LYNCH, Chief Judge.
In 2007, Toray Plastics (America), Inc. ("Toray") of Rhode Island, a manufacturer of plastic film products, and T G Plastics Trading Co., Inc. ("National Plastics"), a Colorado-based broker of plastic film products, entered into a Settlement Agreement to resolve a pending lawsuit. As part of the Settlement Agreement, Toray agreed to sell certain materials exclusively through National Plastics and to pay National Plastics a twelve percent commission on all sales of the materials thereby generated. National Plastics, believing that Toray had not held up its end of the bargain, sued Toray for breach of the Settlement Agreement. A jury found Toray liable and awarded National Plastics over $2 million in damages. Toray appeals, arguing that National Plastics had waived its right to a jury trial by a belated demand, and that the evidence was insufficient as a matter of law to support the jury's finding of liability or its calculation of damages. We affirm, sounding a cautionary note as to delayed demands for jury trials.
Toray is a manufacturer of plastic films which are used in various food packaging and industrial applications. Toray's manufacturing processes produce excess materials, such as scrap left over after rolls of film are cut to a customer's specifications, and film that is damaged or otherwise rendered unusable during the manufacturing process. Toray has historically sold this material to plastics brokers. The brokers then resell the materials, often to businesses abroad or to customers in "secondary" or "commodities" markets, such as the floral industry.
National Plastics is a plastics broker that has purchased excess materials from Toray since 1988. In the mid-2000s, National Plastics allegedly fell behind on payments owed to Toray, and in May 2006, Toray filed a lawsuit to recover approximately $1.5 million in outstanding payments ("the First Lawsuit"). National Plastics counterclaimed, alleging, among other things, that Toray had committed breach of contract and tortious interference with a business relationship.
After conducting "months of discovery," the parties eventually settled the First Lawsuit. The terms of the settlement were memorialized in a "Settlement Agreement and Release," signed on October 15-16, 2007, which provided that, "[i]n full and final settlement of the [First Lawsuit] . . . Toray and National Plastics will enter into a long term business relationship . . . and National Plastics will pay Toray $1.5 million." As part of that "long term business relationship," Toray agreed that, for a period of seventeen years beginning on October 22, 2007, it would
The Settlement Agreement further provided that, "[i]n order to insure that Toray is receiving competitive market pricing, National Plastics will work on a straight twelve percent (12%) of all sales generated by National Plastics." It also contained a provision giving each party the right to audit the other on an annual basis in order to ensure compliance.

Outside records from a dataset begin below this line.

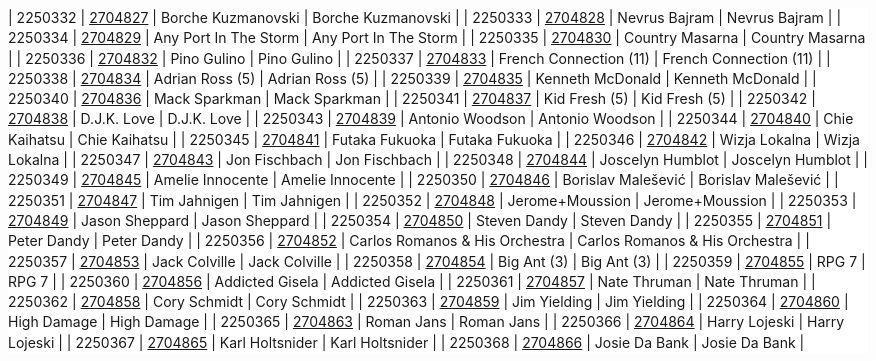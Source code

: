 | 2250332 | [2704827](https://www.discogs.com/artist/2704827) | Borche Kuzmanovski | Borche Kuzmanovski |
| 2250333 | [2704828](https://www.discogs.com/artist/2704828) | Nevrus Bajram | Nevrus Bajram |
| 2250334 | [2704829](https://www.discogs.com/artist/2704829) | Any Port In The Storm | Any Port In The Storm |
| 2250335 | [2704830](https://www.discogs.com/artist/2704830) | Country Masarna | Country Masarna |
| 2250336 | [2704832](https://www.discogs.com/artist/2704832) | Pino Gulino | Pino Gulino |
| 2250337 | [2704833](https://www.discogs.com/artist/2704833) | French Connection (11) | French Connection (11) |
| 2250338 | [2704834](https://www.discogs.com/artist/2704834) | Adrian Ross (5) | Adrian Ross (5) |
| 2250339 | [2704835](https://www.discogs.com/artist/2704835) | Kenneth McDonald | Kenneth McDonald |
| 2250340 | [2704836](https://www.discogs.com/artist/2704836) | Mack Sparkman | Mack Sparkman |
| 2250341 | [2704837](https://www.discogs.com/artist/2704837) | Kid Fresh (5) | Kid Fresh (5) |
| 2250342 | [2704838](https://www.discogs.com/artist/2704838) | D.J.K. Love | D.J.K. Love |
| 2250343 | [2704839](https://www.discogs.com/artist/2704839) | Antonio Woodson | Antonio Woodson |
| 2250344 | [2704840](https://www.discogs.com/artist/2704840) | Chie Kaihatsu | Chie Kaihatsu |
| 2250345 | [2704841](https://www.discogs.com/artist/2704841) | Futaka Fukuoka | Futaka Fukuoka |
| 2250346 | [2704842](https://www.discogs.com/artist/2704842) | Wizja Lokalna | Wizja Lokalna |
| 2250347 | [2704843](https://www.discogs.com/artist/2704843) | Jon Fischbach | Jon Fischbach |
| 2250348 | [2704844](https://www.discogs.com/artist/2704844) | Joscelyn Humblot | Joscelyn Humblot |
| 2250349 | [2704845](https://www.discogs.com/artist/2704845) | Amelie Innocente | Amelie Innocente |
| 2250350 | [2704846](https://www.discogs.com/artist/2704846) | Borislav Malešević | Borislav Malešević |
| 2250351 | [2704847](https://www.discogs.com/artist/2704847) | Tim Jahnigen | Tim Jahnigen |
| 2250352 | [2704848](https://www.discogs.com/artist/2704848) | Jerome+Moussion | Jerome+Moussion |
| 2250353 | [2704849](https://www.discogs.com/artist/2704849) | Jason Sheppard | Jason Sheppard |
| 2250354 | [2704850](https://www.discogs.com/artist/2704850) | Steven Dandy | Steven Dandy |
| 2250355 | [2704851](https://www.discogs.com/artist/2704851) | Peter Dandy | Peter Dandy |
| 2250356 | [2704852](https://www.discogs.com/artist/2704852) | Carlos Romanos & His Orchestra | Carlos Romanos & His Orchestra |
| 2250357 | [2704853](https://www.discogs.com/artist/2704853) | Jack Colville | Jack Colville |
| 2250358 | [2704854](https://www.discogs.com/artist/2704854) | Big Ant (3) | Big Ant (3) |
| 2250359 | [2704855](https://www.discogs.com/artist/2704855) | RPG 7 | RPG 7 |
| 2250360 | [2704856](https://www.discogs.com/artist/2704856) | Addicted Gisela | Addicted Gisela |
| 2250361 | [2704857](https://www.discogs.com/artist/2704857) | Nate Thruman | Nate Thruman |
| 2250362 | [2704858](https://www.discogs.com/artist/2704858) | Cory Schmidt | Cory Schmidt |
| 2250363 | [2704859](https://www.discogs.com/artist/2704859) | Jim Yielding | Jim Yielding |
| 2250364 | [2704860](https://www.discogs.com/artist/2704860) | High Damage | High Damage |
| 2250365 | [2704863](https://www.discogs.com/artist/2704863) | Roman Jans | Roman Jans |
| 2250366 | [2704864](https://www.discogs.com/artist/2704864) | Harry Lojeski | Harry Lojeski |
| 2250367 | [2704865](https://www.discogs.com/artist/2704865) | Karl Holtsnider | Karl Holtsnider |
| 2250368 | [2704866](https://www.discogs.com/artist/2704866) | Josie Da Bank | Josie Da Bank |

The parties refer to the list of items Toray agreed to sell exclusively to National Plastics — "scrap plastic, other scrap, second quality materials, downgraded materials, recyclable materials not reused internally and aged film" — as the "agreed materials." The principals who negotiated the Settlement Agreement, Toray Chief Financial Officer David Jose and National Plastics owner Torge Goderstad, did not discuss the precise meaning of the words describing the agreed materials. In particular, the term "aged film" was added to the Settlement Agreement near the end of settlement negotiations and is not defined elsewhere in the agreement.
Soon after executing the Settlement Agreement, the parties began to dispute several aspects of its application, including, as relevant here, Toray's duty to sell aged film exclusively to National Plastics. In July 2009, National Plastics sued Toray in federal court in Rhode Island, claiming damages stemming from Toray's alleged failure to sell 100 percent of the agreed materials to National Plastics and requesting specific performance of the Settlement Agreement's auditing provisions. The original complaint did not contain a jury demand.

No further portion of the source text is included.